Türkiye aylardır hatta birkaç yıldan beri Merkez Bankası'nı (MB) tartışıyor. Faiz, döviz, enflasyon tartışmalarının merkezinde hep MB var. Hazine ve Maliye Bakanlığı'nın varlığı tamamen ikinci plana itilmiş durumda. Bakanlık doğru düzgün, önü sonu belli bir açıklama bile yapmadı. Cumhurbaşkanı Recep Tayyip Erdoğan'ın MB Başkanı ile görüşmesi ardından başkan yardımcılarının görevden alınması ve devamında faiz indirimi kararı ile birlikte sanki ekonomi tamamen MB'nin uhdesine verilmiş gibi bir hava oluşturuldu. Sanki günah keçisi aranıyordu ve MB bu açığı kapattı. Oysa aldığı kararların doğrusu yanlışı bir tarafa, MB ekonomi yönetimin kararlarının sonuçlarına göre adım attığı gerçeği hiç dikkate alınmadı. Bu girizgaha neden ihtiyaç duyduk? Çünkü mevcut Cumhurbaşkanlığı Hükümet Sistemi bakanlıkların inisiyatif alanlarının olabildiğince daralttı. Hazine ve Maliye Bakanlığı da bu yüzden topa girme ihtiyacı hissetmiyor. Bu durum maalesef dış politika ve diğer alanları da etkilemeye başladı. Bir ülkenin iç siyasete malzeme yapmayacağı, gözü gibi koruması gereken alanların başında dış politikası gelir. Son zamanlarda gerek 'Osman Kavala Davasında' Amerika Birleşik Devletleri (ABD) Büyükelçisi'nin öncülüğünde 10 ülke büyükelçisinin ortak metinle açıklama yapmaları, gerekse de Türkiye'nin Mali Eylem Görev Gücü (FATF) tarafından kara para ve terörün finansmanı gibi konularda 'Gri Liste' ye alınması sürecinde kurumsal akılla hareket etmek ve bu salvoları bertaraf etmek yerine, İçişleri Bakanı'nın yüksek perdeden, içe mesaj kaygısı içeren açıklamaları kamuoyunda öne çıkarıldı. Hala dış politikayı içerde malzeme olarak kullanmak gibi bir yanlışla hareket ediliyor. Dışişleri Bakanlığı kendi sorumluluk alanıyla ilgili gereken uyarıları tam anlamıyla yapamıyor. 'Bir dakika bu işin sorumlusu benim' gibi bir duruş ortaya koyamıyor. Kılı kırk yarması gereken kişiler, çözümü değil, sorunu büyüten açıklamalar yapmakta bir beis görmüyor. Bu yanlış kararın ve açıklamaların ülkeye zararlarını ortadan kaldıracak stratejik bir akıl ve yöntem kullanılamıyor. Diplomasiden ziyade günübirlik açıklamalar ve bireysel tepkilerin belirleyici olduğu bir anlayış öne çıkartılıyor.

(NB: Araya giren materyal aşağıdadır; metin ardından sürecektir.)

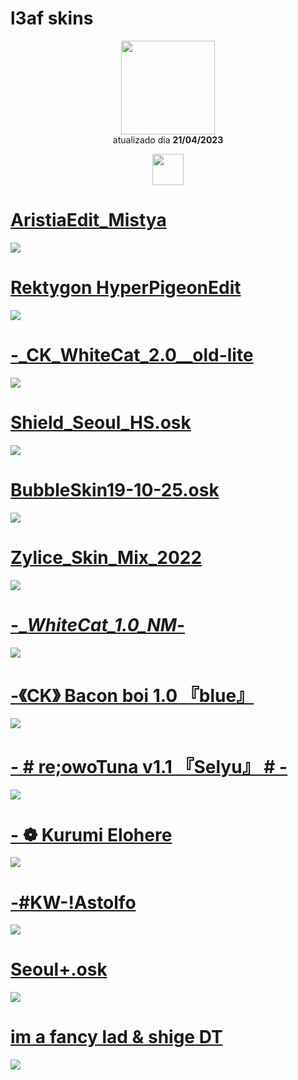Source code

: # l3af skins

<p align="center">
   <a href="https://osu.ppy.sh/users/14127691">
    <img src="https://a.ppy.sh/14127691"
         width="150"
         height "150">
   </a>
<br>
  atualizado dia
  <b> 21/04/2023 </b>
</p>
   <p align="center">
     <a href="https://www.twitch.tv/takechan6">
  <img src="https://i.imgur.com/HM030lk.png" 
       width="50" 
       height="50"></a>
<br>
   </p>
  
# [AristiaEdit_Mistya](https://github.com/Yumiih/Skins/raw/main/l3af/AristiaEdit_Mistya.osk)
[![](https://cdn.discordapp.com/attachments/716082591299665940/1098797425759629352/screenshot102.jpg)](https://github.com/Yumiih/Skins/raw/main/l3af/AristiaEdit_Mistya.osk)

# [Rektygon HyperPigeonEdit](https://github.com/Yumiih/Skins/raw/main/l3af/Rektygon_HyperPigeon_Edit.osk)
[![](https://cdn.discordapp.com/attachments/716082591299665940/1098797603224834149/screenshot106.jpg)](https://github.com/Yumiih/Skins/raw/main/l3af/Rektygon_HyperPigeon_Edit.osk)

# [-_CK_WhiteCat_2.0__old-lite](https://github.com/Yumiih/Skins/raw/main/l3af/-_CK_WhiteCat_2.0__old-lite.osk)
[![](https://cdn.discordapp.com/attachments/716082591299665940/1098797712364797952/screenshot109.jpg)](https://github.com/Yumiih/Skins/raw/main/l3af/-_CK_WhiteCat_2.0__old-lite.osk)

# [Shield_Seoul_HS.osk](https://github.com/Yumiih/Skins/raw/main/l3af/Shield_Seoul_HS.osk)
[![](https://cdn.discordapp.com/attachments/716082591299665940/1098798484662009946/screenshot125.jpg)](https://github.com/Yumiih/Skins/raw/main/l3af/Shield_Seoul_HS.osk)

# [BubbleSkin19-10-25.osk](https://github.com/Yumiih/Skins/raw/main/l3af/BubbleSkin19-10-25.osk)
[![](https://cdn.discordapp.com/attachments/716082591299665940/1098798580426354718/screenshot130.jpg)](https://github.com/Yumiih/Skins/raw/main/l3af/BubbleSkin19-10-25.osk)

# [Zylice_Skin_Mix_2022](https://github.com/Yumiih/Skins/raw/main/l3af/Zylice_Skin_Mix_2022.osk)
[![](https://cdn.discordapp.com/attachments/716082591299665940/1098798678065557684/screenshot148.jpg)](https://github.com/Yumiih/Skins/raw/main/l3af/Zylice_Skin_Mix_2022.osk)

# [-__WhiteCat_1.0_NM_-](https://github.com/Yumiih/Skins/raw/main/l3af/-__WhiteCat_1.0_NM_-.osk)
[![](https://cdn.discordapp.com/attachments/716082591299665940/1098798887017394216/screenshot144.jpg)](https://github.com/Yumiih/Skins/raw/main/l3af/-__WhiteCat_1.0_NM_-.osk)

# [-《CK》 Bacon boi 1.0 『blue』](https://github.com/Yumiih/Skins/raw/main/l3af/-%20%20%20%20%20%20%20%20%20%E3%80%8ACK%E3%80%8B%20Bacon%20boi%201.0%20%E3%80%8Eblue%E3%80%8F.osk)
[![](https://cdn.discordapp.com/attachments/716082591299665940/1098801206383624212/screenshot124.jpg)](https://github.com/Yumiih/Skins/raw/main/l3af/-%20%20%20%20%20%20%20%20%20%E3%80%8ACK%E3%80%8B%20Bacon%20boi%201.0%20%E3%80%8Eblue%E3%80%8F.osk)

# [- # re;owoTuna v1.1 『Selyu』 # -](https://github.com/Yumiih/Skins/raw/main/l3af/-%20%20%20%20%20%20%20%20%23%20re%3BowoTuna%20v1.1%20%E3%80%8ESelyu%E3%80%8F%20%23%20%20%20%20%20%20%20%20-.osk)
[![](https://cdn.discordapp.com/attachments/716082591299665940/1098801529764462592/screenshot110.jpg)](https://github.com/Yumiih/Skins/raw/main/l3af/-%20%20%20%20%20%20%20%20%23%20re%3BowoTuna%20v1.1%20%E3%80%8ESelyu%E3%80%8F%20%23%20%20%20%20%20%20%20%20-.osk)

# [- ❁ Kurumi Elohere](https://drive.google.com/file/d/1kBU1gpLt9k5Cu93nckFCMBU20FtUdulH/view?usp=sharing)
[![](https://cdn.discordapp.com/attachments/716082591299665940/1098801677013893240/screenshot117.jpg)](https://drive.google.com/file/d/1kBU1gpLt9k5Cu93nckFCMBU20FtUdulH/view?usp=sharing)

# [-#KW-!Astolfo](https://github.com/Yumiih/Skins/raw/main/l3af/-%23KW-!Astolfo.osk)
[![](https://cdn.discordapp.com/attachments/716082591299665940/1098801839341842522/screenshot155.jpg)](https://github.com/Yumiih/Skins/raw/main/l3af/-%23KW-!Astolfo.osk)

# [Seoul+.osk](https://drive.google.com/file/d/1D3vL92iSb33X4GgXnULAkFYVqq18n0ta/view?usp=sharing)
[![](https://cdn.discordapp.com/attachments/716082591299665940/1098802138978713720/screenshot137.jpg)](https://drive.google.com/file/d/1D3vL92iSb33X4GgXnULAkFYVqq18n0ta/view?usp=sharing)

# [im a fancy lad & shige DT](https://github.com/Yumiih/Skins/raw/main/l3af/im%20a%20fancy%20lad%20%26%20shige%20DT.osk)
[![](https://cdn.discordapp.com/attachments/716082591299665940/1098802389244465232/screenshot135.jpg)](https://github.com/Yumiih/Skins/raw/main/l3af/im%20a%20fancy%20lad%20%26%20shige%20DT.osk)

Hükümet sistemi referandumu öncesi bir AK Partili dostuma, 'Siz mevcut sisteme Sayın Cumhurbaşkanı için evet diyorsunuz. Normal koşullar altında bir başkasının bu yetkilerle Cumhurbaşkanı olmasını istemezsiniz' demiştim. O da 'aynen öyle' diye cevap vermişti. Buradan aklı selim sahibi iktidar yetkilileri ve destekçilerine seslenmek istiyorum. Bu sistem daha fazla bu haliyle sürdürülemez. Kurumsal aklı inşa edecek bir yol haritasına acilen geçiş yapılmalıdır. Sistemlerin adına değil içeriğine odaklanılmalıdır. Kuvvetler ayrılığı, denge-denetleme, şeffaflık, hesap verilebilirlik ana ilkeler olarak belirlenmelidir.
Sonuç olarak dış politikanın mutlaka kurumsal akılla yürütülmesi gerekir. Gittikçe mevzi kaybediyor ve sorunların sürekli arttığını görüyoruz. Bu durum bir süre sonra sıcak savaş gibi ani gelişmeleri beraberinde getirebilir. Bunu engelleyecek olan da dış politikanın doğru zeminde yürütülmesidir. Dış politikanın temel ihtiyacı bu bölgede bize miras kalan tecrübeyi doğru kullanmak ve etkilenen değil, etkileyen, belirleyen olmaktır. Yoksa ne ülke güvenliğimizi, ne bölge barışını korumamız, ne de dünya barışına katkı sunmamız mümkün olmayacak.